Optical Character Recognition (OCR) software is nothing new. Ever since the early 2000s when I first owned a scanner, OCR software has had the capability to convert a scanned document into a text file. Recently, however, I needed to convert an entire book to text using a similar software. The book was about 200 pages of a church history. The intent was to publish the book to Wikipedia (with the author’s consent, of course)
My first thought was to contact a university who does this. I earned a degree from Gardner-Webb University in North Carolina and I knew they used a machine like this for visually impaired students. So, I learned a little about their process.
They would take a book, unbind it and send it through the machine, which would then convert the pages to a text document. At first, I asked if they would be able to do this for me. They said it wasn’t typical to do this for someone outside the university, so I conceded and considered other options.
When I realized I had access to the first step in the process, I knew I was halfway there. Most modern copiers have the “Scan To…” ability.
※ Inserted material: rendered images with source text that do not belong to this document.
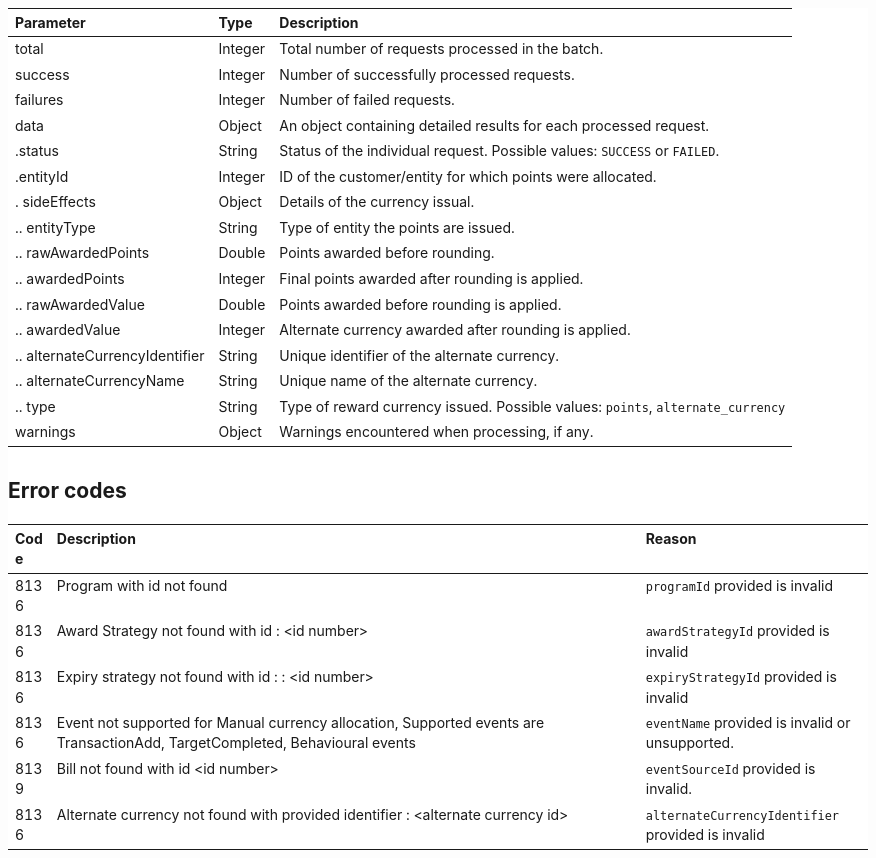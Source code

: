 | Parameter                      | Type    | Description                                                                     |
| :----------------------------- | :------ | :------------------------------------------------------------------------------ |
| total                          | Integer | Total number of requests processed in the batch.                                |
| success                        | Integer | Number of successfully processed requests.                                      |
| failures                       | Integer | Number of failed requests.                                                      |
| data                           | Object  | An object containing detailed results for each processed request.               |
| .status                        | String  | Status of the individual request. Possible values: `SUCCESS` or `FAILED`.       |
| .entityId                      | Integer | ID of the customer/entity for which points were allocated.                      |
| . sideEffects                  | Object  | Details of the currency issual.                                                 |
| .. entityType                  | String  | Type of entity the points are issued.                                           |
| .. rawAwardedPoints            | Double  | Points awarded before rounding.                                                 |
| .. awardedPoints               | Integer | Final points awarded after rounding is applied.                                 |
| .. rawAwardedValue             | Double  | Points awarded before rounding is applied.                                      |
| .. awardedValue                | Integer | Alternate currency awarded after rounding is applied.                           |
| .. alternateCurrencyIdentifier | String  | Unique identifier of the alternate currency.                                    |
| .. alternateCurrencyName       | String  | Unique name of the alternate currency.                                          |
| .. type                        | String  | Type of reward currency issued. Possible values: `points`, `alternate_currency` |
| warnings                       | Object  | Warnings encountered when processing, if any.                                   |

## Error codes

| Code | Description                                                                                                                    | Reason                                            |
| :--- | :----------------------------------------------------------------------------------------------------------------------------- | :------------------------------------------------ |
| 8136 | Program with id not found                                                                                                      | `programId`  provided is invalid                  |
| 8136 | Award Strategy not found with id : \<id number>                                                                                | `awardStrategyId` provided is invalid             |
| 8136 | Expiry strategy not found with id :  : \<id number>                                                                            | `expiryStrategyId` provided is invalid            |
| 8136 | Event not supported for Manual currency allocation, Supported events are TransactionAdd, TargetCompleted, Behavioural events | `eventName` provided is invalid or unsupported.   |
| 8139 | Bill not found with id \<id number>                                                                                            | `eventSourceId` provided is invalid.              |
| 8136 | Alternate currency not found with provided identifier : \<alternate currency id>                                               | `alternateCurrencyIdentifier` provided is invalid |
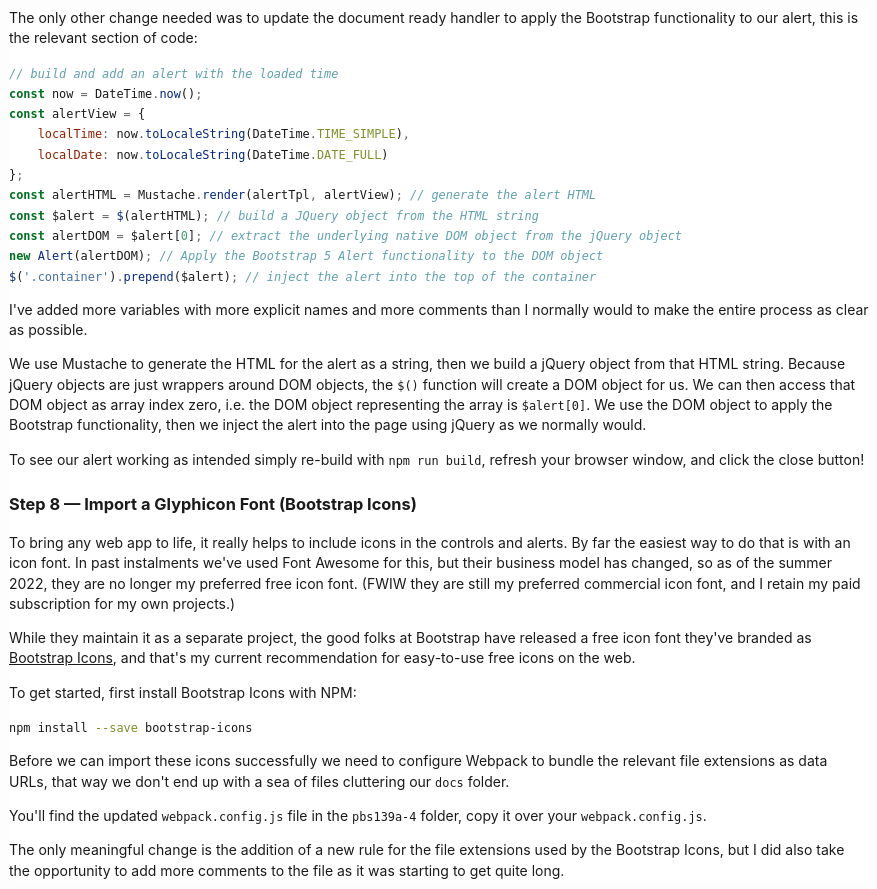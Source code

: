 The only other change needed was to update the document ready handler to apply the Bootstrap functionality to our alert, this is the relevant section of code:

```js
// build and add an alert with the loaded time
const now = DateTime.now();
const alertView = {
    localTime: now.toLocaleString(DateTime.TIME_SIMPLE),
    localDate: now.toLocaleString(DateTime.DATE_FULL)
};
const alertHTML = Mustache.render(alertTpl, alertView); // generate the alert HTML
const $alert = $(alertHTML); // build a JQuery object from the HTML string
const alertDOM = $alert[0]; // extract the underlying native DOM object from the jQuery object
new Alert(alertDOM); // Apply the Bootstrap 5 Alert functionality to the DOM object
$('.container').prepend($alert); // inject the alert into the top of the container
```

I've added more variables with more explicit names and more comments than I normally would to make the entire process as clear as possible.

We use Mustache to generate the HTML for the alert as a string, then we build a jQuery object from that HTML string. Because jQuery objects are just wrappers around DOM objects, the `$()` function will create a DOM object for us. We can then access that DOM object as array index zero, i.e. the DOM object representing the array is `$alert[0]`. We use the DOM object to apply the Bootstrap functionality, then we inject the alert into the page using jQuery as we normally would.

To see our alert working as intended simply re-build with `npm run build`, refresh your browser window, and click the close button!

### Step 8 — Import a Glyphicon Font (Bootstrap Icons)

To bring any web app to life, it really helps to include icons in the controls and alerts. By far the easiest way to do that is with an icon font. In past instalments we've used Font Awesome for this, but their business model has changed, so as of the summer 2022, they are no longer my preferred free icon font. (FWIW they are still my preferred commercial icon font, and I retain my paid subscription for my own projects.)

While they maintain it as a separate project, the good folks at Bootstrap have released a free icon font they've branded as [Bootstrap Icons](https://icons.getbootstrap.com), and that's my current recommendation for easy-to-use free icons on the web.

To get started, first install Bootstrap Icons with NPM:

```sh
npm install --save bootstrap-icons
```

Before we can import these icons successfully we need to configure Webpack to bundle the relevant file extensions as data URLs, that way we don't end up with a sea of files cluttering our `docs` folder.

You'll find the updated `webpack.config.js` file in the `pbs139a-4` folder, copy it over your `webpack.config.js`.

The only meaningful change is the addition of a new rule for the file extensions used by the Bootstrap Icons, but I did also take the opportunity to add more comments to the file as it was starting to get quite long.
The copier will scan to e-mail, JPG, PDF or other format specified.
So, I did it. I took the book and cut the hardback from it. The I separated the page sections and trimmed the pages so that they would run through the copier smoothly. Then, I told the copier to scan to PDF and ran the book through the copier. After that, I clipped it all together using one of those black binder clips to keep everything in order.
The PDF document was great – pictures intact and text clearly readable. The only problem is that it wasn’t yet searchable. I still needed to get this PDF to text. That’s where Online OCR comes in.
Online OCR allows you to upload a document to their web service. Then it returns the document in the format you request. I wanted nothing more than plain text for my purposes. My first attempts were troublesome because the file was so large. After contacting support, they quickly found the source of the problem and sent the text file I needed.
As with any OCR software, the text file isn’t perfect. The images in the document don’t show up either. The next step in the process is to clean up the text document, correct misspellings and get the formatting correct. This will take some time, but it sure beats re-typing an entire book. You can look for the article on Wikipedia soon!